### Directions for this task
Your task is to copy every line of the entries that holds the word "https".

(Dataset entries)
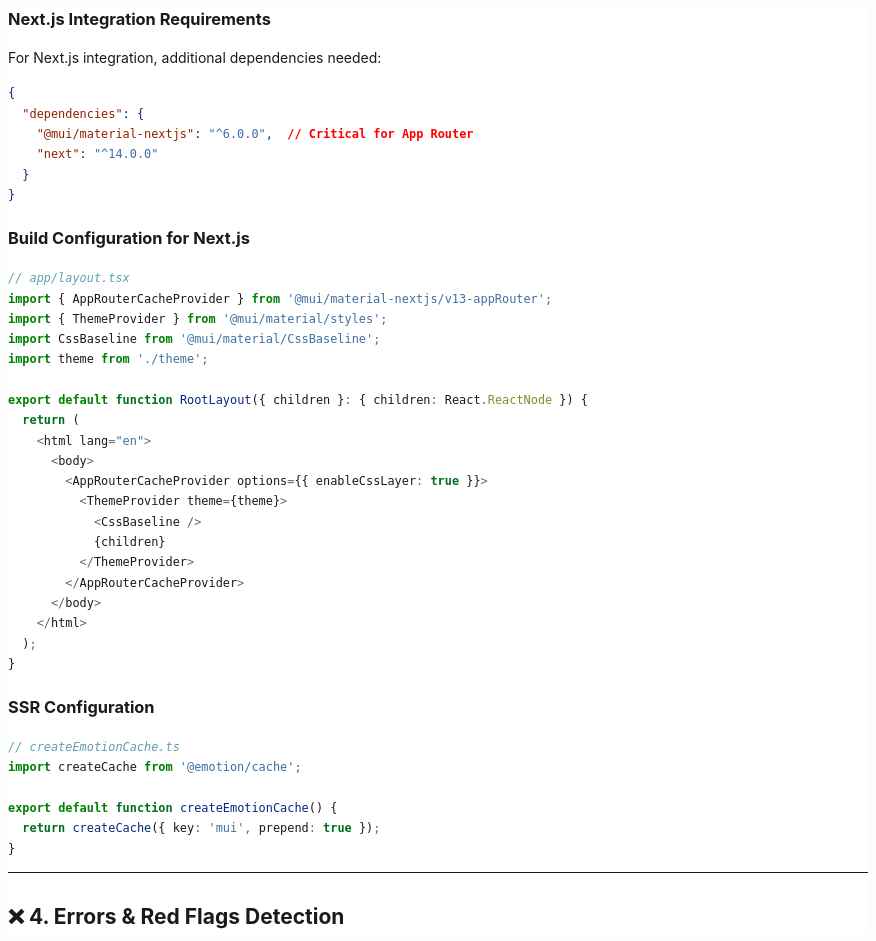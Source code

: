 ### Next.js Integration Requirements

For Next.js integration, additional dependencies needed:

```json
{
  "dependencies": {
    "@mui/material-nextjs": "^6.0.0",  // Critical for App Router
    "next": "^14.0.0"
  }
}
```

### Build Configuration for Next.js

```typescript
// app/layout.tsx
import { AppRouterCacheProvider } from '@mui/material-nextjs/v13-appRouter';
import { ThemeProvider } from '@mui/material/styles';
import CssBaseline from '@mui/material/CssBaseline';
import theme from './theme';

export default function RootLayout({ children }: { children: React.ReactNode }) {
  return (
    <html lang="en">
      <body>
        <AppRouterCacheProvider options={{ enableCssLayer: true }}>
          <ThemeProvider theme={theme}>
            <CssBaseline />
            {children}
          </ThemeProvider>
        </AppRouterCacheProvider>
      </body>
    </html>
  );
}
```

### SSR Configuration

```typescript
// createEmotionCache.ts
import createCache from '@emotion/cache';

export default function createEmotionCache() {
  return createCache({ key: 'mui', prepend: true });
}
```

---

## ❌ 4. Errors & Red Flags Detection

---

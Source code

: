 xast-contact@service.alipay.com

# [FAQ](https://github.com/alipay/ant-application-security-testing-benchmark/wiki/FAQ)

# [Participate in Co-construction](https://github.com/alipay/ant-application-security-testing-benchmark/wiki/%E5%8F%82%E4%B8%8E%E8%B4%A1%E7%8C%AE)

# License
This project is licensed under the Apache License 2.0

==

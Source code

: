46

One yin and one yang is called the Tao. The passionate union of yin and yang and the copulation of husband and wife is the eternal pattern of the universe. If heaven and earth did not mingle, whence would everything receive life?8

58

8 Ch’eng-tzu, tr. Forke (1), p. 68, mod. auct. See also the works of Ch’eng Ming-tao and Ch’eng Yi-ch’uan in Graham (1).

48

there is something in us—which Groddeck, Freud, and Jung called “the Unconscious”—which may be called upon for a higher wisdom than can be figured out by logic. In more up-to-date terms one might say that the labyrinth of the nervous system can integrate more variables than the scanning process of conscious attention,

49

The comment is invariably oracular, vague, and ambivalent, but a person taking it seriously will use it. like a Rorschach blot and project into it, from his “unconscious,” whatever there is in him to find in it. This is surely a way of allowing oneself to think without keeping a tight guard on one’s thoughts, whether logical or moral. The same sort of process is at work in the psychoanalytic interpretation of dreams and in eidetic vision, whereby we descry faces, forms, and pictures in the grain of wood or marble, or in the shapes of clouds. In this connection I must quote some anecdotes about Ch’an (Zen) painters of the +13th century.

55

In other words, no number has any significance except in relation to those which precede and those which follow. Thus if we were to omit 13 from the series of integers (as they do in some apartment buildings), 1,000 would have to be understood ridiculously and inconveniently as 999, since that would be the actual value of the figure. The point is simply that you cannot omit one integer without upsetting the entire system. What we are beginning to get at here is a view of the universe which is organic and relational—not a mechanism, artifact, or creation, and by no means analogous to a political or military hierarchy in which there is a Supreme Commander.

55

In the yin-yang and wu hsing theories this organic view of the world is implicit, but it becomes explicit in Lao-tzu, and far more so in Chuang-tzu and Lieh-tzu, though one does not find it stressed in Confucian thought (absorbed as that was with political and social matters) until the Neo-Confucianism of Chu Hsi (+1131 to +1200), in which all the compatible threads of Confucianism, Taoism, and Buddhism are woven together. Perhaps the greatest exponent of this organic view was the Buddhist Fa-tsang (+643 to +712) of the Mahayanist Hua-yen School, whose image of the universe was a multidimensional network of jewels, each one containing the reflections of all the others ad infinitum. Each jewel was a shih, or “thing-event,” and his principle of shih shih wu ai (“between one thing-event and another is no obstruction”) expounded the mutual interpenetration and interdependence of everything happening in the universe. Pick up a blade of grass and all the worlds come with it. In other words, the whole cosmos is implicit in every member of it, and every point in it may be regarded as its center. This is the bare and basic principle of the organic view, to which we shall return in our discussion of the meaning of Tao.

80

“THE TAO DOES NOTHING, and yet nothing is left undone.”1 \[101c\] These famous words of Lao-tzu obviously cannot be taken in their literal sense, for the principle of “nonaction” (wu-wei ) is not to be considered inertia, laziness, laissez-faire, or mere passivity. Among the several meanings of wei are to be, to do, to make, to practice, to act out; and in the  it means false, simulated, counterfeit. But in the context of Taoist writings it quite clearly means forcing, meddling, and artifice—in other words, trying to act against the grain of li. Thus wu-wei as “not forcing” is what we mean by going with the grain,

### Result of this exercise
# [FAQ](https://github.com/alipay/ant-application-security-testing-benchmark/wiki/FAQ)
# [Participate in Co-construction](https://github.com/alipay/ant-application-security-testing-benchmark/wiki/%E5%8F%82%E4%B8%8E%E8%B4%A1%E7%8C%AE)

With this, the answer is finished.